When I entered the nonprofit field a few decades ago, I would often hear the expression, "What doesn't get measured, doesn't matter."
Nonprofit organizations play a crucial role in addressing social challenges, but to sustain and grow their cause or impact, they must measure and communicate their effectiveness. Impact measurement and reporting are essential for nonprofits to demonstrate accountability, attract funding, and drive continuous improvement in their programs.
So, what exactly is impact measurement?
Impact measurement is the process of collecting relevant data and evidence to assess the outcomes and changes generated by a nonprofit's programs. It involves tracking key performance indicators (KPIs), conducting evaluations, and using both quantitative and qualitative methods to understand the real-world difference the organization's work is making.
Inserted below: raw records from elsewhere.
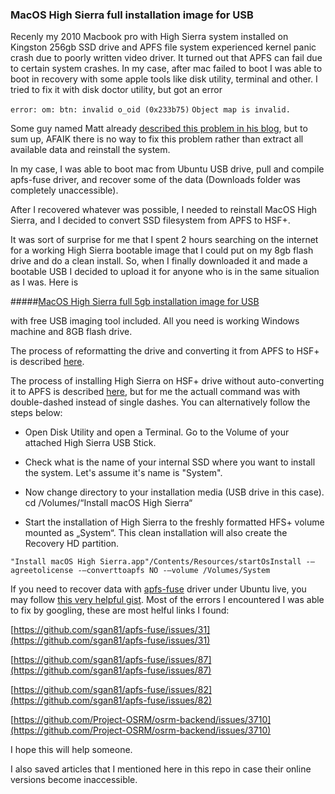 ### MacOS High Sierra full installation image for USB

Recenly my 2010 Macbook pro with High Sierra system installed on Kingston 256gb SSD drive and APFS file system experienced kernel panic crash due to poorly written video driver. It turned out that APFS can fail due to certain system crashes. In my case, after mac failed to boot I was able to boot in recovery with some apple tools like disk utility, terminal and other. I tried to fix it with disk doctor utility, but got an error

`error: om: btn: invalid o_oid (0x233b75)`
`Object map is invalid.`

Some guy named Matt already [described this problem in his blog](https://matt.sh/apfs-object-map-free-recovery), but to sum up, AFAIK there is no way to fix this problem rather than extract all available data and reinstall the system.

In my case, I was able to boot mac from Ubuntu USB drive, pull and compile apfs-fuse driver, and recover some of the data (Downloads folder was completely unaccessible).

After I recovered whatever was possible, I needed to reinstall MacOS High Sierra, and I decided to convert SSD filesystem from APFS to HSF+.

It was sort of surprise for me that I spent 2 hours searching on the internet for a working High Sierra bootable image that I could put on my 8gb flash drive and do a clean install. So, when I finally downloaded it and made a bootable USB I decided to upload it for anyone who is in the same situalion as I was. Here is 

#####[MacOS High Sierra full 5gb installation image for USB](https://drive.google.com/file/d/1bTXvIUh7zKG0f6nyZbzrwGVly_H5hIVQ/view?usp=sharing)

with free USB imaging tool included. All you need is working Windows machine and 8GB flash drive.
 
The process of reformatting the drive and converting it from APFS to HSF+ is described [here](https://blog.macsales.com/46896-how-to-revert-a-drive-from-apfs-back-to-hfs/).

The process of installing High Sierra on HSF+ drive without auto-converting it to APFS is described [here](http://blog.centurio.net/2018/05/01/how-to-clean-install-mac-os-high-sierra-without-apfs-on-internal-ssd/), but for me the actuall command was with double-dashed instead of single dashes. You can alternatively follow the steps below:
- Open Disk Utility and open a Terminal. Go to the Volume of your attached High Sierra USB Stick.

- Check what is the name of your internal SSD where you want to install the system. Let's assume it's name is "System".

- Now change directory to your installation media (USB drive in this case). 
cd /Volumes/“Install macOS High Sierra“
- Start the installation of High Sierra to the freshly formatted HFS+ volume mounted as „System“. This clean installation will also create the Recovery HD partition.

`"Install macOS High Sierra.app"/Contents/Resources/startOsInstall -–agreetolicense -–converttoapfs NO -–volume /Volumes/System`

If you need to recover data with [apfs-fuse](https://github.com/sgan81/apfs-fuse) driver under Ubuntu live, you may follow [this very helpful gist](https://gist.github.com/tuklusan/ed0c26da22df8106393c2c5b27e82b00). 
Most of the errors I encountered I was able to fix by googling, these are most helful links I found:

[https://github.com/sgan81/apfs-fuse/issues/31](https://github.com/sgan81/apfs-fuse/issues/31)

[https://github.com/sgan81/apfs-fuse/issues/87](https://github.com/sgan81/apfs-fuse/issues/87)


[https://github.com/sgan81/apfs-fuse/issues/82](https://github.com/sgan81/apfs-fuse/issues/82)

[https://github.com/Project-OSRM/osrm-backend/issues/3710](https://github.com/Project-OSRM/osrm-backend/issues/3710)

I hope this will help someone.

I also saved articles that I mentioned here in this repo in case their online versions become inaccessible.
While telling the story of the mission is important, there must also be evidence that the methods in place to serve the mission actually work. Here are a a handful of ways to ensure that your plans and goals to make an impact are both quantifiable and quantitative:
1. Define Clear Objectives and Outcomes
Begin by defining clear program objectives and desired outcomes. This can be done by setting SMART Goals, these are goals that are specific, measurable, achievable, relevant, and time-bound.
2. Identify Key Performance Indicators (KPIs)
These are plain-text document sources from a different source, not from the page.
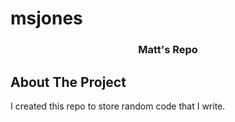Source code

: # msjones

<h3 align="center">Matt's Repo</h3>

<!-- ABOUT THE PROJECT -->
## About The Project

I created this repo to store random code that I write.
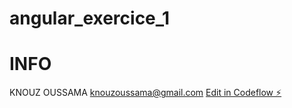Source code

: # angular_exercice_1
# INFO
KNOUZ OUSSAMA 
knouzoussama@gmail.com
[Edit in Codeflow ⚡️](https://stackblitz.com/~/github.com/Osama-kn/angular_exercice_1)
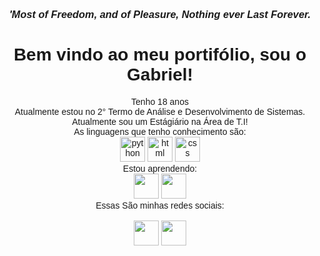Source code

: <body style="font-family: 'Arial' ;">
    <h3 style="text-align: center ;">
        <i><strong>'Most of Freedom, and of Pleasure, Nothing ever Last Forever.</strong></i>
    </h3>
    <h1 style="text-align:center;">Bem vindo ao meu portifólio, sou o Gabriel!</h1>
    <div style="text-align:center;">
        Tenho 18 anos
        <br>
        Atualmente estou no 2° Termo de Análise e Desenvolvimento de Sistemas.
        <br>
        Atualmente sou um Estágiário na Área de T.I!
        <br>
        As linguagens que tenho conhecimento são:
        <br>
        <img src="https://cdn3.iconfinder.com/data/icons/logos-and-brands-adobe/512/267_Python-512.png" alt="python"
            width="40" height="40">
        <img src="https://cdn-icons-png.flaticon.com/512/919/919827.png" alt="html" width="40" height="40">
        <img src="https://cdn-icons-png.flaticon.com/512/732/732190.png" alt="css" width="40" height="40">
        <br>
        Estou aprendendo:
        <br>
        <img src="https://seeklogo.com/images/A/angular-icon-logo-9946B9795D-seeklogo.com.png" widht="40" height="40">
        <img src="https://icon-library.com/images/javascript-icon-png/javascript-icon-png-23.jpg" widht="40"
            height="40"> 
        <br>
        Essas São minhas redes sociais:
        <br>
        <br>
        <a href="https://instagram.com/gabrielf1g" target="_blank"><img src="https://img.shields.io/badge/-Instagram-%23E4405F?style=for-the-                           badge&logo=instagram&logoColor=white" target="_blank" width="40" height="40"></a>
        <a href="https://www.linkedin.com/in/gabriel-dos-santos-figueiredo-23583a229/)" target="_blank"><img src="https://img.shields.io/badge/-LinkedIn-               %230077B5?style=for-the-badge&logo=linkedin&logoColor=white" target="_blank" width="40" height="40"></a>

</body>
Selecting appropriate KPIs or measurement goals is crucial in measuring true impact. These KPIs should align with the organization's mission and they can include various aspects such as the number of people served, improvements in quality of life, behavioral changes, or financial status. Whatever the KPI's they should reflect the priorities of the program. and indicate whether the program or service is effective. In other words, they should answer the "so what" questions. For example, the individual completes a skills-based job training program, such as carpentry or IT Troubleshooting. One of the KPI's might be the person attaining a certification that is necessary in getting a job in that industry. Another KPI might be that the person gets a job using that certification. The third KPI might be that they are making a certain wage above what they previously made without the training and certification.
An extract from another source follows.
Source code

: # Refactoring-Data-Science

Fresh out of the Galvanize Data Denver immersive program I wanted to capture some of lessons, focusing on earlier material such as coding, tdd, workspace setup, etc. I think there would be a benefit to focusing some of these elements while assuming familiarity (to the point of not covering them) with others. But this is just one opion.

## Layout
3. Use Data Collection Tools and Methods
To effectively measure impact, nonprofits should use reliable and efficient data collection tools and methods. This can include participant and employer surveys, interviews, and data obtained from internal tracking systems or methods. Again, it's important for organizations to collect both quantitative and qualitative data to gain a comprehensive understanding of their impact.
4. Conduct Regular Evaluations and Assessments
Nonprofits should conduct periodic evaluations of their programs to measure progress and identify areas for improvement. This can involve internal evaluations or external reviews conducted by independent evaluators, such as accrediting bodies. Participant and stakeholder surveys and interviews are excellent tools to gauge the effectiveness of the programs and services offered.
5. Show and Tell
Transparency is not only important it may be required as a condition of funding and accreditation. Nonprofits can share their data through an annual report sent to their stakeholders and placed on their website, through an impact report of some kind, in a newsletter or by submitting data via a third party like Guidestar. Additionally, participant stories provide an inside view of the impact on a person, a family or community. Data combined with storytelling is a powerful tool that provides transparency that will open doors for others to support the mission.
By effectively measuring and communicating program impact, nonprofit leaders can strengthen their organizations, attract resources, and drive positive change in the communities they serve. Impact measurement is an ongoing process that requires dedication, investment, and a commitment to learning and improvement. Maximize your impact and create a culture of accountability and transparency that supports long-term growth of the organization for years to come.